Other highlights - "Honest, we were ABOUT to help with that Osama thing":


> .... the leadership of the Islamic Emirate of Afghanistan <IEA> and its ambassador in Islamabad in a press conference had announced IEA readiness to help in a neutral investigation of this event. But the new conservatives clique in the White House, the war-mongering generals in Pentagon and the pro-Jewish lobby in USA started blaming the Islamic Emirate forthwith from the beginning.  However, impartial investigation of such events to reach the depth of the issue needs  time. But even they did not wait for the resolution of the extra-ordinary meeting of  the Islamic Conference Organization  so that it would have helped in mediation and would have offered their  cooperation in this regard ....



"We're certainly not the bad guys here":


> .... one side have before them  expansionism, colonialism and exploitation as their  plans of objectives which they want to achieve by dent of military power through brutality and atrocities.
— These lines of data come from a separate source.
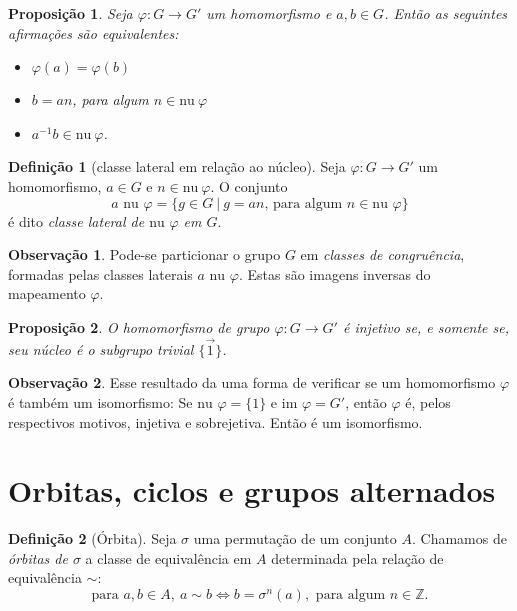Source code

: \documentclass[a4paper,12pt]{report}
\theoremstyle{plain}
\newtheorem{proposicao}{Proposição}[section]
\theoremstyle{definition}
\newtheorem{definicao}{Definição}[section]
\newtheorem{observacao}{Observação}[section]
\begin{document}
\begin{proposicao}
	Seja \(\varphi: G\longrightarrow G'\) um
	homomorfismo e \(a,b \in G\). Então as seguintes afirmações são
	equivalentes:
	\begin{itemize}
		\item
		\(\varphi(a) = \varphi(b)\)
		\item
		\(b = an\), para algum \(n\in \text{nu} \ \varphi\)
		\item
		\(a^{-1}b \in \text{nu} \ \varphi\).
	\end{itemize}	
\end{proposicao}

\begin{definicao}[classe lateral em relação ao núcleo]
	Seja \(\varphi: G\longrightarrow G'\) um
	homomorfismo, \(a \in G\) e \(n\in\text{nu}\ \varphi\). O conjunto
	\[a\text{ nu }\varphi = \{g\in G \ | \ g = an \text{, para algum } n\in\text{nu }\varphi\}\] é dito \emph{classe lateral de \(\text{nu }\varphi\) em \(G\)}.	
\end{definicao}

\begin{observacao}
	Pode-se particionar o grupo \(G\) em \emph{classes de congruência},
	formadas pelas classes laterais \(a\text{ nu }\varphi\). Estas são imagens
	inversas do mapeamento \(\varphi\).
\end{observacao}

\begin{proposicao}
	O homomorfismo de grupo
	\(\varphi: G\longrightarrow G'\) é injetivo se, e somente se, seu núcleo
	é o subgrupo trivial \(\{\vec 1\}\).
\end{proposicao}

\begin{observacao}
	Esse resultado da uma forma de verificar se um homomorfismo \(\varphi\)
	é também um isomorfismo: Se \(\text{nu }\varphi = \{1\}\) e
	\(\text{im } \varphi = G'\), então \(\varphi\) é, pelos respectivos
	motivos, injetiva e sobrejetiva. Então é um isomorfismo.
\end{observacao}

\section{Orbitas, ciclos e grupos alternados}

\begin{definicao}[Órbita]\label{def:orbit}
	Seja $\sigma$ uma permutação de um conjunto $A$. Chamamos de \emph{órbitas de $\sigma$} a classe de equivalência em $A$ determinada pela relação de equivalência $\sim$:
	$$\text{para }a,b \in A,\ a\sim b \iff b=\sigma^n(a), \text{ para algum }n\in\mathbb{Z}.$$
\end{definicao}
\end{document}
On the other hand, the other side of the war have their objective of independence, Islamic social justice, human dignity and national identity which they want to achieve through sacrifices and the shedding of their pure blood ....


----------



## Haggis (7 Oct 2009)

So, hand over Bin Laden, embrace contemporary morals, realize that this is the 21st century and, like it or not, you and the rest of Allah's followers are living in it.
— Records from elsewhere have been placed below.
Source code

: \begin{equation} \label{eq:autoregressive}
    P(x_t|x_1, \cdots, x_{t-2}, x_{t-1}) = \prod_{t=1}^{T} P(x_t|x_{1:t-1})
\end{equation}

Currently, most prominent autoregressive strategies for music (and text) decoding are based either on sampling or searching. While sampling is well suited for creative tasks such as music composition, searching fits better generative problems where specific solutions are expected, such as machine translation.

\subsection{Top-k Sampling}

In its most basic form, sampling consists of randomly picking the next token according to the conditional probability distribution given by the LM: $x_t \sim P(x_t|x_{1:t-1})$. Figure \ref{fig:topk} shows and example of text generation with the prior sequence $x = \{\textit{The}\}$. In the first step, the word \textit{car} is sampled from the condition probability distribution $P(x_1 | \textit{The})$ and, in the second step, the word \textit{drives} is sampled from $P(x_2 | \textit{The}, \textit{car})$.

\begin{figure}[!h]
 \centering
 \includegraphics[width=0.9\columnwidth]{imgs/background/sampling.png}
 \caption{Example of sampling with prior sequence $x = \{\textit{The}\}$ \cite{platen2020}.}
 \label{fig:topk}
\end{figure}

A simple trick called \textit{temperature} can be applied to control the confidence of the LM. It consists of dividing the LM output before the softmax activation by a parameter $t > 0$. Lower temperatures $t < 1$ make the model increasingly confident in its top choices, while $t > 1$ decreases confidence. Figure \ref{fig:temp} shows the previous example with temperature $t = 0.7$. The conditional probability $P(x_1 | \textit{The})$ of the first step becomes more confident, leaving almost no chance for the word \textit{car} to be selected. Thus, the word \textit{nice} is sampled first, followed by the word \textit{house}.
Get that done and we can all be home by Christmas.


----------



## Edward Campbell (7 Oct 2009)

Given what is being said in Washington these days, this is an excellent _tactic_. Bin Laden is saying, _"Look, the Americans are going to cut and run; they are tired of the war; they have no patience; you Europeans will be left holding the bag and we will have no choice, our people will demand that we strike at you. So we will. Quit now! Leave Afghanistan before the unreliable Americans pull the rug out from under you."_

It's "good" because it has just enough truth in it to be plausible. The US *IS* divided; Obama is under pressure, from his own Democratic Party base to back away. Many Europeans, just like many Canadians, have a big, wide anti-American streak. This will further weaken the resolve of already shaky allies. It is aimed, specifically, at the Netherlands which is, right now, debating its future role, *if any*, in ISAF and at Germany which will soon do the same.


----------



## The Bread Guy (8 Oct 2009)

E.R. Campbell said:
			
		

> Many Europeans, just like many Canadians, have a big, wide anti-American streak. This will further weaken the resolve of already shaky allies. It is aimed, specifically, at the Netherlands which is, right now, debating its future role, *if any*, in ISAF and at Germany which will soon do the same.



Speaking of "big, wide anti-American streak," check out this interpretation from Antiwar.com:


> The Taliban’s attempts to reassure are likely aimed mostly at the NATO allies with smaller commitments, as the US seems content to continue the war more or less forever. Yet the Taliban’s message may be a powerful one, considering that following the end of the Soviet occupation Afghan terrorists weren’t swarming through the streets of Moscow, and the war’s continuation is being sold principally on the premise that a pullout would lead to more attacks in Europe and North America.


Riiiiiiiiiiiiiiiiiight....  Like AQ was _SO_ active during the Soviet days of Afghanistan.  

Let's not forget the fact that one of the ways AQ helped the Taliban after the USSR left was to ensure the demise of one of the Taliban's biggest obstacles to taking power in Afghanistan.  You think AQ's forgotten this?  The Taliban?  I think not.


----------